[[ INFORMATION SHOWN open ]]

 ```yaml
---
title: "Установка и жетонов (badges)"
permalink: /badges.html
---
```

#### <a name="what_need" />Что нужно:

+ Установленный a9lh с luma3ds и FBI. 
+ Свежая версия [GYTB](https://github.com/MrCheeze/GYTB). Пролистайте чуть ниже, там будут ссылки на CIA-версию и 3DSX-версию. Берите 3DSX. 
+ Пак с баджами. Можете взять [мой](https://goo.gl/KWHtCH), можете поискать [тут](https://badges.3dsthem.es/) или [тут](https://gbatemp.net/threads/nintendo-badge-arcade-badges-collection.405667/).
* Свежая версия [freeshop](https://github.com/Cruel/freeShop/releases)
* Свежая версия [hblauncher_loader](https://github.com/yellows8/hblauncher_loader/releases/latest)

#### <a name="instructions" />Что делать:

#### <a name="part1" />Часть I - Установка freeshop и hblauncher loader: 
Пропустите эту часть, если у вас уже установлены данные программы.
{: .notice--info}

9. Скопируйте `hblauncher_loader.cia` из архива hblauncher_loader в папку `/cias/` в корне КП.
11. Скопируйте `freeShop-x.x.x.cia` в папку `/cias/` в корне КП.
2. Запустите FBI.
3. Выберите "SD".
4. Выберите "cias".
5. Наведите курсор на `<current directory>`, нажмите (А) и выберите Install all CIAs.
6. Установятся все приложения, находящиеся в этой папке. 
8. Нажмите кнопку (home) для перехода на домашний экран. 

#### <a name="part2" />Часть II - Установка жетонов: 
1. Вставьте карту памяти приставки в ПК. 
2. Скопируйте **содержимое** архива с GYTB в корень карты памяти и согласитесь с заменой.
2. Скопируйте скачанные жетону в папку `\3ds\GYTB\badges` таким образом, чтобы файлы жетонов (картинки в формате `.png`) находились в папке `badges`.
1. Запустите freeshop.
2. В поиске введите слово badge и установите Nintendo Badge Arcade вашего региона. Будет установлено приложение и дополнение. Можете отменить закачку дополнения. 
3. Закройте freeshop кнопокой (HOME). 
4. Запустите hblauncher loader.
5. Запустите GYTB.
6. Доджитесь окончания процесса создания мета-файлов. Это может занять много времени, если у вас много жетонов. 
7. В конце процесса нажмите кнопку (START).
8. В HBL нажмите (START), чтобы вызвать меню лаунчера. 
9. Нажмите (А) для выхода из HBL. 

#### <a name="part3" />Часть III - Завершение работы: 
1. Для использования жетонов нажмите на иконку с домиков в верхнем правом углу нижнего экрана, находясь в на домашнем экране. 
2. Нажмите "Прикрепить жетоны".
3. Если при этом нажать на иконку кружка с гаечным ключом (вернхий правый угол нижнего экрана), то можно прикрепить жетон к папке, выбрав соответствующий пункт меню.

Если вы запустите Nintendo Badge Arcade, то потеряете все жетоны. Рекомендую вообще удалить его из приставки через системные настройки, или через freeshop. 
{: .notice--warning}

[[ INFORMATION SHOWN closed ]]

#### [TO DO]
Identify the lines above that contain the word "https", then copy them.

#### [EXERCISE RESULT]
+ Свежая версия [GYTB](https://github.com/MrCheeze/GYTB). Пролистайте чуть ниже, там будут ссылки на CIA-версию и 3DSX-версию. Берите 3DSX. 
+ Пак с баджами. Можете взять [мой](https://goo.gl/KWHtCH), можете поискать [тут](https://badges.3dsthem.es/) или [тут](https://gbatemp.net/threads/nintendo-badge-arcade-badges-collection.405667/).
* Свежая версия [freeshop](https://github.com/Cruel/freeShop/releases)
* Свежая версия [hblauncher_loader](https://github.com/yellows8/hblauncher_loader/releases/latest)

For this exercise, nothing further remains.